该模型使用决策树分类器来预测歌曲是否流行,依据包括音频特征和元数据在内的变量。经过预处理与特征选择后,模型在测试集上达到 72.7% 的准确率。尝试调整模型参数(如树的最大深度、划分标准)后未带来明显性能提升。特征重要性分析显示,流派流行程度(是否属于平均流行度较高的音乐流派)、声学程度(声音为原声而非电子/合成的可能性)、情绪正向性(音乐所表达的情绪是否积极)、歌曲时长、以及舞蹈性(歌曲是否适合跳舞)等变量在模型中具有较高影响力。
Random Forest Classifier (随机森林分类器)
To improve model stability and performance, a random forest classifier was introduced. After parameter tuning (e.g., using the entropy criterion, 200 trees, and a maximum depth of 30), the model achieved an accuracy of 78.4% on the test set. Compared to a single decision tree, the random forest generally offers more robust predictions and a more balanced distribution of feature importance. The analysis indicated that variables such as valence, acousticness, track duration, tempo, loudness, and danceability had relatively high influence in the model.
为了提升模型的稳定性与表现,项目引入了随机森林分类器。经过参数调整(例如使用 entropy 划分标准、200 棵树、最大深度为 30),模型在测试集上取得 78.4% 的准确率。与单棵决策树相比,随机森林一般在预测效果上更为稳健,特征重要性分布也更均衡,特征重要性分析显示,情绪正向性、声学程度,歌曲时长,节奏快慢、响度和舞蹈性等变量有较高影响力。

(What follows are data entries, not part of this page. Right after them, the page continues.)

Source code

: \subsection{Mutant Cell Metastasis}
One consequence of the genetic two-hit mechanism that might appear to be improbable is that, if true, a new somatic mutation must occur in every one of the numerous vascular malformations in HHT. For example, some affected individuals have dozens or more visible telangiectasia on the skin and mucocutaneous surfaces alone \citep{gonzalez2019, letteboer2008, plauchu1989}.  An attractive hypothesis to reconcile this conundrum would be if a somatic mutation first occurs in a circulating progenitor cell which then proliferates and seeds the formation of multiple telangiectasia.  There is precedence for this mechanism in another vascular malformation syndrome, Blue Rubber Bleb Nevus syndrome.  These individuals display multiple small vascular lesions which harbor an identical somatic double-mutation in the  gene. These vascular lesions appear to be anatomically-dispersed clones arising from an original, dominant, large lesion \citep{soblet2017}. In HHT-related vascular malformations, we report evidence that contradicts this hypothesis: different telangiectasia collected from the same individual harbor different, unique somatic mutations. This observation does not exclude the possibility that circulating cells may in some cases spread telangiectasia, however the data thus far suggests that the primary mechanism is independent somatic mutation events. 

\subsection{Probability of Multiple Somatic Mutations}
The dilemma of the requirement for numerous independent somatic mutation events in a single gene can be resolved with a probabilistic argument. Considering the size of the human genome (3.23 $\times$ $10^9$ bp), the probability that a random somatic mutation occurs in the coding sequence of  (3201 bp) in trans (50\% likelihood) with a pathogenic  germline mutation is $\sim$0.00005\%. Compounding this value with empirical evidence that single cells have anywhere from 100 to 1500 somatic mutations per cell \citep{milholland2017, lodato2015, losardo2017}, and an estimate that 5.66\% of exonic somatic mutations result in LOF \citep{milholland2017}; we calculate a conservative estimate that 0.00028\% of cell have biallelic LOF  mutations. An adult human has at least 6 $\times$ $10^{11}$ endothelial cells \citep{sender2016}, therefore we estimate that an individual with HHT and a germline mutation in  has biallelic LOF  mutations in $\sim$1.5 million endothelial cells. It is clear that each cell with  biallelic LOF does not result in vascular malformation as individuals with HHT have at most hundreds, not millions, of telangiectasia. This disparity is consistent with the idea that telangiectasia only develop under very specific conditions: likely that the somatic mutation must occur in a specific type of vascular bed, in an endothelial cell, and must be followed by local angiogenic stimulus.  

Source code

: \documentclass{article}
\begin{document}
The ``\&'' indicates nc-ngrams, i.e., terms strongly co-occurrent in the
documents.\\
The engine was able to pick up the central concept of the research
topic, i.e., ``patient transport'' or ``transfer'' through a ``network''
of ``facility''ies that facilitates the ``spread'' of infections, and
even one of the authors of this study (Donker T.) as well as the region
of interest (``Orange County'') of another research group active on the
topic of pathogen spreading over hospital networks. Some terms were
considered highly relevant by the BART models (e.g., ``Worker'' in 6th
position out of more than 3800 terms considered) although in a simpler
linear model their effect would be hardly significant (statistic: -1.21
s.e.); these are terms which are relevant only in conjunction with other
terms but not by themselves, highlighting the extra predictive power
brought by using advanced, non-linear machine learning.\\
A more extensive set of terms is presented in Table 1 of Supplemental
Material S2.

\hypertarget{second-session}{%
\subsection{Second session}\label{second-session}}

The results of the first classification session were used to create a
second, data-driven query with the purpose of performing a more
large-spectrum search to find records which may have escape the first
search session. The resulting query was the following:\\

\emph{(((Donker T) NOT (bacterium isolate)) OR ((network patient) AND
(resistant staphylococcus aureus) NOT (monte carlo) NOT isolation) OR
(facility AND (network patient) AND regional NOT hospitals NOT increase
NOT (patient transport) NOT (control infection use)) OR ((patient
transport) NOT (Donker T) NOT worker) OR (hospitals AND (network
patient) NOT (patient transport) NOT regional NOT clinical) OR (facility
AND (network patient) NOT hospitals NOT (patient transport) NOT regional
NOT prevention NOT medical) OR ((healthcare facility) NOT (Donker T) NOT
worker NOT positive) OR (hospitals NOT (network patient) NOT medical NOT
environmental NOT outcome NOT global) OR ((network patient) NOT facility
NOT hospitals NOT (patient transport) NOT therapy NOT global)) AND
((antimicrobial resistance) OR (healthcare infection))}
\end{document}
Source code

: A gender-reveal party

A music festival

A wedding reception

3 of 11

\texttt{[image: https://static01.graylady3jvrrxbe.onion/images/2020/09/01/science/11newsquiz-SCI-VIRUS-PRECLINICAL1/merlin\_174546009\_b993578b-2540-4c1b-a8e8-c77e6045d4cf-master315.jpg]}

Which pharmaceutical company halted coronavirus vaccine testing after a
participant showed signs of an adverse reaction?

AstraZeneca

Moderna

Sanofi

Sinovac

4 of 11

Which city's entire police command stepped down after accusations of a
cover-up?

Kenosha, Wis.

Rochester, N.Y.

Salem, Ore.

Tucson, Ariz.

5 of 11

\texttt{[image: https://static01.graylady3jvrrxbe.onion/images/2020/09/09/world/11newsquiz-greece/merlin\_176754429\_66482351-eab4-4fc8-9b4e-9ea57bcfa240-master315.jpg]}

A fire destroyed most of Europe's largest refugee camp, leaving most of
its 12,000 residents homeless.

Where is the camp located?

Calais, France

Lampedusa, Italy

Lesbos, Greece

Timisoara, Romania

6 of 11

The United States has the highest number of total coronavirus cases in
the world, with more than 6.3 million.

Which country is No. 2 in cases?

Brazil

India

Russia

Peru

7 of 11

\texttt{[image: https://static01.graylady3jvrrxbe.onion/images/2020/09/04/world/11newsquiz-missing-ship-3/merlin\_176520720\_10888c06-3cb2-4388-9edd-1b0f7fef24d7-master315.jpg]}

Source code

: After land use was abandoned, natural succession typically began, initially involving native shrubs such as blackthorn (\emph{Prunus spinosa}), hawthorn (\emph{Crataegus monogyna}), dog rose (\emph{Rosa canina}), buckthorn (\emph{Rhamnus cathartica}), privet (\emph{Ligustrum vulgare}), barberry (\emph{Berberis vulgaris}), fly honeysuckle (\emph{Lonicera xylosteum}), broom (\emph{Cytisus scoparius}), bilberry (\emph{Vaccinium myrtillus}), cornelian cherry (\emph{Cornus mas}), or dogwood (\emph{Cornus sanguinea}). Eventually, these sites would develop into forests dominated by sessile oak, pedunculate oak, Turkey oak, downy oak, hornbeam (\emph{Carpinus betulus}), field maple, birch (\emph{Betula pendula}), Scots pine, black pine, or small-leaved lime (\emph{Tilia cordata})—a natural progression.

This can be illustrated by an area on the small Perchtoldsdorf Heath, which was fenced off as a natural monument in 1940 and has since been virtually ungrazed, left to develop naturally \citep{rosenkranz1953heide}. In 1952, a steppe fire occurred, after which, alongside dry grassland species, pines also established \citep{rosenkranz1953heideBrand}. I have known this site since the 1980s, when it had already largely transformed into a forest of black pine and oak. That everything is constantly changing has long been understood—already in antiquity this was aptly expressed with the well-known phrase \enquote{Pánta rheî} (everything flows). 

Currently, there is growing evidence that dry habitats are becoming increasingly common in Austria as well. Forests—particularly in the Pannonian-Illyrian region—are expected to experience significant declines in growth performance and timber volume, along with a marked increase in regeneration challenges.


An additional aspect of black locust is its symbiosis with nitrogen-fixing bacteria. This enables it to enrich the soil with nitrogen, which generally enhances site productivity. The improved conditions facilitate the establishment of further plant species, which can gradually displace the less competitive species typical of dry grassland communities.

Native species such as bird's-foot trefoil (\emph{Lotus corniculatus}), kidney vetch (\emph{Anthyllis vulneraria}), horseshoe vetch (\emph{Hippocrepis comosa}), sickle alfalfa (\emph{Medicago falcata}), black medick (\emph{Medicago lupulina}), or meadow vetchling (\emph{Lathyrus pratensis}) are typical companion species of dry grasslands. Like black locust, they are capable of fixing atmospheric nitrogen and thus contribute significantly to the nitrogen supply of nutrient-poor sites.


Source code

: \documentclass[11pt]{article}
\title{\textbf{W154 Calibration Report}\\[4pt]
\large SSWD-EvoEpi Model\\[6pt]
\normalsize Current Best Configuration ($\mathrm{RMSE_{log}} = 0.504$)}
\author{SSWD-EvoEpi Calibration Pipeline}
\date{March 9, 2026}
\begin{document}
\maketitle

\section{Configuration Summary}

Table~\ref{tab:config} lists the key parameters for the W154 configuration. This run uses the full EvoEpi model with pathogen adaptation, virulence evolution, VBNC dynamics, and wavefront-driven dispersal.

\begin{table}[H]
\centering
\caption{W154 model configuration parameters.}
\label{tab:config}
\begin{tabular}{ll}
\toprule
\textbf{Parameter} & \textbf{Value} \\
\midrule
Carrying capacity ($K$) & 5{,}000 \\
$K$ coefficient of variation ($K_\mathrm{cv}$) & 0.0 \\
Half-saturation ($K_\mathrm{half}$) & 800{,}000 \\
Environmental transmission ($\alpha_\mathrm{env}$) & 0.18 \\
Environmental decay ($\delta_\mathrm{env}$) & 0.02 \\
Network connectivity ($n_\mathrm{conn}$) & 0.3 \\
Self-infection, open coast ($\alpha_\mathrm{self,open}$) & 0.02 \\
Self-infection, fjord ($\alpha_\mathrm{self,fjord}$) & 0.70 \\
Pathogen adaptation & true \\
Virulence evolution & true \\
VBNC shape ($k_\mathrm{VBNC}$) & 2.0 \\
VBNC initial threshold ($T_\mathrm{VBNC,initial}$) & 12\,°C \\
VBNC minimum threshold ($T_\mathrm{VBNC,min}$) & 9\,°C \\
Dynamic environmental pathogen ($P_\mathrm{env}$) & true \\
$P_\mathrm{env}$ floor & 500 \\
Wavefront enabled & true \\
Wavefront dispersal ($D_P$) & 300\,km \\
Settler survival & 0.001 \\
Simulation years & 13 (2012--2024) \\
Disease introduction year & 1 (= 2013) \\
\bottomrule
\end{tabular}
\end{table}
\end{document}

Decision Tree Regressor (决策树回归器)
In a regression task, a decision tree regressor was used to predict the actual popularity score (0–100) for each track. The model achieved an R² score of approximately 0.10 on the test set, suggesting weak predictive power. This outcome indicates that while classification of popularity is achievable to some extent, predicting precise popularity scores is more difficult, possibly due to missing behavioral or contextual data.
在回归任务中,项目使用了决策树回归模型来预测每首歌曲的具体流行度得分(范围为 0 到 100)。模型在测试集上的 R² 得分约为 0.10,预测效果较弱。结果表明,相较于流行与否的分类,预测具体分数更为困难,可能是因为缺乏用户行为或上下文等更复杂的数据特征。